Do redakcji „Łódzki Sportu” przyszedł mail od czytelnika, kibica Widzewa.
„(..) Zaintrygowało mnie, że w ostatnim meczu w drużynie rywali zagrał Taras Romanczuk. Jeszcze przed meczem z Piastem Gliwice oficjalna strona Jagiellonii informowała, że ma na koncie trzy żółte kartki. Piłkarz w Gliwicach otrzymał żółtą kartkę, czyli w meczu z Widzewem powinien pauzować.
Jednak w tygodniu poprzedzającym mecz w Łodzi piłkarz w jednym z wywiadów poinformował, że czwartą żółtą kartkę w sezonie otrzymał jesienią w meczu z Legią, gdy był na ławce rezerwowych. W protokole meczowym wpisany był jako członek sztabu drużyny. Smaczku dodaje fakt, że był wtedy kontuzjowany, czyli wygląda na to, że celowo „wykartkował się” w okresie, kiedy i tak nie mógł grać.

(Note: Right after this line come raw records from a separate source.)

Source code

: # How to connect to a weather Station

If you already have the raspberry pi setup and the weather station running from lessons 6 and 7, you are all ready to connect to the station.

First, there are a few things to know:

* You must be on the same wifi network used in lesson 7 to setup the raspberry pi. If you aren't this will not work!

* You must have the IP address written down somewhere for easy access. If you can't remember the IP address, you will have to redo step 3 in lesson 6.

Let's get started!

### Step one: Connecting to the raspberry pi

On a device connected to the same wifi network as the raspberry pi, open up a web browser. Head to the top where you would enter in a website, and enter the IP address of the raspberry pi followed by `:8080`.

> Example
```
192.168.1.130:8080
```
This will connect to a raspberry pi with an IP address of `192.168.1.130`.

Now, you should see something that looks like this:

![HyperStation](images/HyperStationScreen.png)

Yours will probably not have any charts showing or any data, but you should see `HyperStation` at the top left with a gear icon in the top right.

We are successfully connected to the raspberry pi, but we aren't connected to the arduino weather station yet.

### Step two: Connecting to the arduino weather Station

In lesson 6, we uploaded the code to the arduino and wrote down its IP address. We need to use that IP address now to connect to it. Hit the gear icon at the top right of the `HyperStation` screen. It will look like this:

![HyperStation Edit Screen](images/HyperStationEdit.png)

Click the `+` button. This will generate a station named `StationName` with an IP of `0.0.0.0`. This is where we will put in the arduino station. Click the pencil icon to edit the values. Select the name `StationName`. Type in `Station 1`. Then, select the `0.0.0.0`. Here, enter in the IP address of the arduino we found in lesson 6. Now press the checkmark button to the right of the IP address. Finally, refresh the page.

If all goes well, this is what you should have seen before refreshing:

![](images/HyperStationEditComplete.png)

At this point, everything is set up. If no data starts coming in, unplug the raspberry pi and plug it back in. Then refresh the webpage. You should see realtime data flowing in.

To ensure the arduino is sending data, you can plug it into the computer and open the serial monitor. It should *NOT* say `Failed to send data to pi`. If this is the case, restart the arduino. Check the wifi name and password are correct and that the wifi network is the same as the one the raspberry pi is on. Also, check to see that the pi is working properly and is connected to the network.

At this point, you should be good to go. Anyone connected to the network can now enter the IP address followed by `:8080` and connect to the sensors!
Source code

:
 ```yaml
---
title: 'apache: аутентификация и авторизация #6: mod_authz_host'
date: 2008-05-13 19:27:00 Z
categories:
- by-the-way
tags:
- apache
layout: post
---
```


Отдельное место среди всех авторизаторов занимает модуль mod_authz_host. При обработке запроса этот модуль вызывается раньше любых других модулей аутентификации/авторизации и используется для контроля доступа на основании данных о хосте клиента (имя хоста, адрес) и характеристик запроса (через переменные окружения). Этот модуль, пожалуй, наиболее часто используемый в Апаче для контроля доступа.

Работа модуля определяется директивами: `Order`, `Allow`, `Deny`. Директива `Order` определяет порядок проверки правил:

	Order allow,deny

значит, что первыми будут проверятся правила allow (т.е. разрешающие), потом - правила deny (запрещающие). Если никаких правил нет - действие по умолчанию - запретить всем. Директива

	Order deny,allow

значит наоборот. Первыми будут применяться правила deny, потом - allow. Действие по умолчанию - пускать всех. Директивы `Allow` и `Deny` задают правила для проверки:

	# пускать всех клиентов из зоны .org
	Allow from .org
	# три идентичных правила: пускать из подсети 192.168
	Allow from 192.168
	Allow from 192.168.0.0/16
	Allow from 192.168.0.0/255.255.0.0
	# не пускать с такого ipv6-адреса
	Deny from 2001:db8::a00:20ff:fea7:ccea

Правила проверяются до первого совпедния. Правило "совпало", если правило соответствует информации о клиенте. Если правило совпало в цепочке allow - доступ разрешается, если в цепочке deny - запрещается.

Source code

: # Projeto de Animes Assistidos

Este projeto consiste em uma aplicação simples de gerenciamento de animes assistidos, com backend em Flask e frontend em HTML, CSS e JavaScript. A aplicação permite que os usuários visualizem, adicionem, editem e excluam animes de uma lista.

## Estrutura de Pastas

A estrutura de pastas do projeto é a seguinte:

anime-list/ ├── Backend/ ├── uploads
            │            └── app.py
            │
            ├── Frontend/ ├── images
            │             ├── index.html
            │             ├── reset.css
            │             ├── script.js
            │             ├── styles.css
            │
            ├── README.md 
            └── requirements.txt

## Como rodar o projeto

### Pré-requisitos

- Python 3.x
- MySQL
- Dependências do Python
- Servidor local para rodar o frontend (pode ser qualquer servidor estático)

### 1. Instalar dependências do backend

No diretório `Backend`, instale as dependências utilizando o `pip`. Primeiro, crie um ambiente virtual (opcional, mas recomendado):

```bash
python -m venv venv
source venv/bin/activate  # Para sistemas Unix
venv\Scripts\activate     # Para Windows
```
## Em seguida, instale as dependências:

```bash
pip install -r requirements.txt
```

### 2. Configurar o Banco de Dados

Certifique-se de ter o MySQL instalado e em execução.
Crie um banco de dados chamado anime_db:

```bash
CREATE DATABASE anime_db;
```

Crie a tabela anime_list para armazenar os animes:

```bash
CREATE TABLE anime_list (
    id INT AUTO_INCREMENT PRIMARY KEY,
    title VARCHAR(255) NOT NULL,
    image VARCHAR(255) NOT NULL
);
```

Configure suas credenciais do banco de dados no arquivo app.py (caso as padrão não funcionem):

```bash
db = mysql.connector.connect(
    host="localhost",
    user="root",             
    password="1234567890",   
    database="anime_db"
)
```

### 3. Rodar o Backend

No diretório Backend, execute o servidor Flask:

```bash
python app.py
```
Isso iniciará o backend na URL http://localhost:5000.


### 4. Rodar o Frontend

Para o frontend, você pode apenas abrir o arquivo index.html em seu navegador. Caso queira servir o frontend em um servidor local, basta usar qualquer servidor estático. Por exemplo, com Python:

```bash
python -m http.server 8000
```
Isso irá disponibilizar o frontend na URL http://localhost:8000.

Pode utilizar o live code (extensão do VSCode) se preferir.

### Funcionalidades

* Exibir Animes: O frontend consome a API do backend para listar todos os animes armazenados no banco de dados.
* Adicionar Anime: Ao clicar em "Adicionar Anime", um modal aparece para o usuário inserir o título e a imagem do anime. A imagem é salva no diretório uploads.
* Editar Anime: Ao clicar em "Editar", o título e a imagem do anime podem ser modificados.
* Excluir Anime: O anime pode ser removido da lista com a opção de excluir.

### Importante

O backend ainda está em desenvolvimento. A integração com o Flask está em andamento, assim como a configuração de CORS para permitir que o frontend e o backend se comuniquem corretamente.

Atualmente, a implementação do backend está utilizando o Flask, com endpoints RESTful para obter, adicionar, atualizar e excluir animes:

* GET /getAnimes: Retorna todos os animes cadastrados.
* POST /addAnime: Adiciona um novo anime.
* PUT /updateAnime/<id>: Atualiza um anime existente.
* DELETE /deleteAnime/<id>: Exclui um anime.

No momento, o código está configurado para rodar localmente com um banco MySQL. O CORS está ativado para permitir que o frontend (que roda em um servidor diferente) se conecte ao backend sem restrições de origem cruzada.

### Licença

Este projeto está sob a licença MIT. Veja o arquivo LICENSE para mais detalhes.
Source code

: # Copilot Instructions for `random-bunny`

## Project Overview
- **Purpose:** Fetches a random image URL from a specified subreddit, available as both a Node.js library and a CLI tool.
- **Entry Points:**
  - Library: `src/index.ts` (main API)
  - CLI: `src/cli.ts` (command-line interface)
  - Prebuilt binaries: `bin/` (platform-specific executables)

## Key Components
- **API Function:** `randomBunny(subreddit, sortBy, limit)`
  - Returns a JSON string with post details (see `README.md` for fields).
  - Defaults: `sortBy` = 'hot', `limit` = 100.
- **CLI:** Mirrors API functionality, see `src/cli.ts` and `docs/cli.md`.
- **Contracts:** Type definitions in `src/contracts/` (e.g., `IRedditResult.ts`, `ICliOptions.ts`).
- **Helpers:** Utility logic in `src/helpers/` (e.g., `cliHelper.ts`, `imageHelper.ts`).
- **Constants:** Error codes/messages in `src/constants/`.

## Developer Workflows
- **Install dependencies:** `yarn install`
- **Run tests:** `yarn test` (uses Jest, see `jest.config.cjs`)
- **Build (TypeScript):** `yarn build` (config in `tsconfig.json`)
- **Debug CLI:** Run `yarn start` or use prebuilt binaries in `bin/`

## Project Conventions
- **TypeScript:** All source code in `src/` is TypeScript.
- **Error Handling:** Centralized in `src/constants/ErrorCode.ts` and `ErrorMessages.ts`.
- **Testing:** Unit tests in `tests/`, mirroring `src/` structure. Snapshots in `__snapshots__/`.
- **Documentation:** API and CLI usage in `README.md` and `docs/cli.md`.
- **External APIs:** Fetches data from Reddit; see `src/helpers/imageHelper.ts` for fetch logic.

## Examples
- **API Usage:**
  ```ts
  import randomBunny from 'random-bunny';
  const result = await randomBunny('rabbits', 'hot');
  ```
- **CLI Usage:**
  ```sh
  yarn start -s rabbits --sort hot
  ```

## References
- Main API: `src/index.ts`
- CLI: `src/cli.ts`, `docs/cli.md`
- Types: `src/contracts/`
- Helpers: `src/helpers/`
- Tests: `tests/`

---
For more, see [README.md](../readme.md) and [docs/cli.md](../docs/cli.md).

Czy Redakcja lodzkisport.pl mogłaby to sprawdzić u źródła, czyli w PZPN? Wiem, że dopiero od tego sezonu członkowie sztabów trenerskich pauzują za żółte kartki, tak jak zawodnicy. Wcześniej tylko za czerwone.
Oczywiście moją intencją jest sprawdzenie, czy Widzewowi należy się walkower. Jest jeszcze jedna. Gdyby to było zgodne z przepisami, kontuzjowani zawodnicy np. Jordi Sanchez mogliby tę lukę w regulaminie wykorzystywać tak jak Taras Romanczuk” – napisał.
Temat kartek piłkarza Jagiellonii podejmowany był jeszcze przed meczem w Widzewie. Oczywiście klub z Białegostoku sprawdził to w PKO Ekstraklasie. Odpowiedź była jednoznaczna. „Taras Romnczuk ma 5 żółtych kartek, a 1 z meczu z Legią, gdy nie był wpisany do protokołu meczowego jako członek składu, ale siedział na ławce jako dodatkowa osoba wpisana przez klub”.
CZYTAJ TEŻ: Ten piłkarz jest dla Widzewa jak złoto
– Nie wszyscy odnotowali, że dostałem żółtą kartkę siedząc na ławce w meczu z Legią. Ta w Gliwicach nie była czwarta, tylko piąta i nie muszę pauzować – tłumaczył sam piłkarz.
Wygląda jednak na to, że rzeczywiście jest luka w przepisach. Od tego sezonu liczone są też kartki osób siedzących na ławce. Gdy uzbierają za dużo (cztery, osiem i dwanaście), to będą musieli to odpokutować. Wcześniej tylko „czerwień” wyrzucała z ławki. Gdyby kontuzja Jordiego okazała się poważna, taka która wykluczałaby go jeszcze z co najmniej dwóch meczów, to Widzew mógłby go w najbliższy piątek posadzić na ławce jako dodatkową osobą, a Hiszpan powinien coś nabroić, by zarobić kartkę. W kolejnym meczu by pauzował, chociaż i tak nie mógłby grać. Polak przecież potrafi.
My jednak liczymy, że Jordi będzie gotowy na Lechię Gdańsk, zagra, nie zobaczy czwartej żółtej kartki w sezonie i będzie mógł wystąpić w meczu ze Śląskiem Wrocław. No i w obu meczach strzeli gole.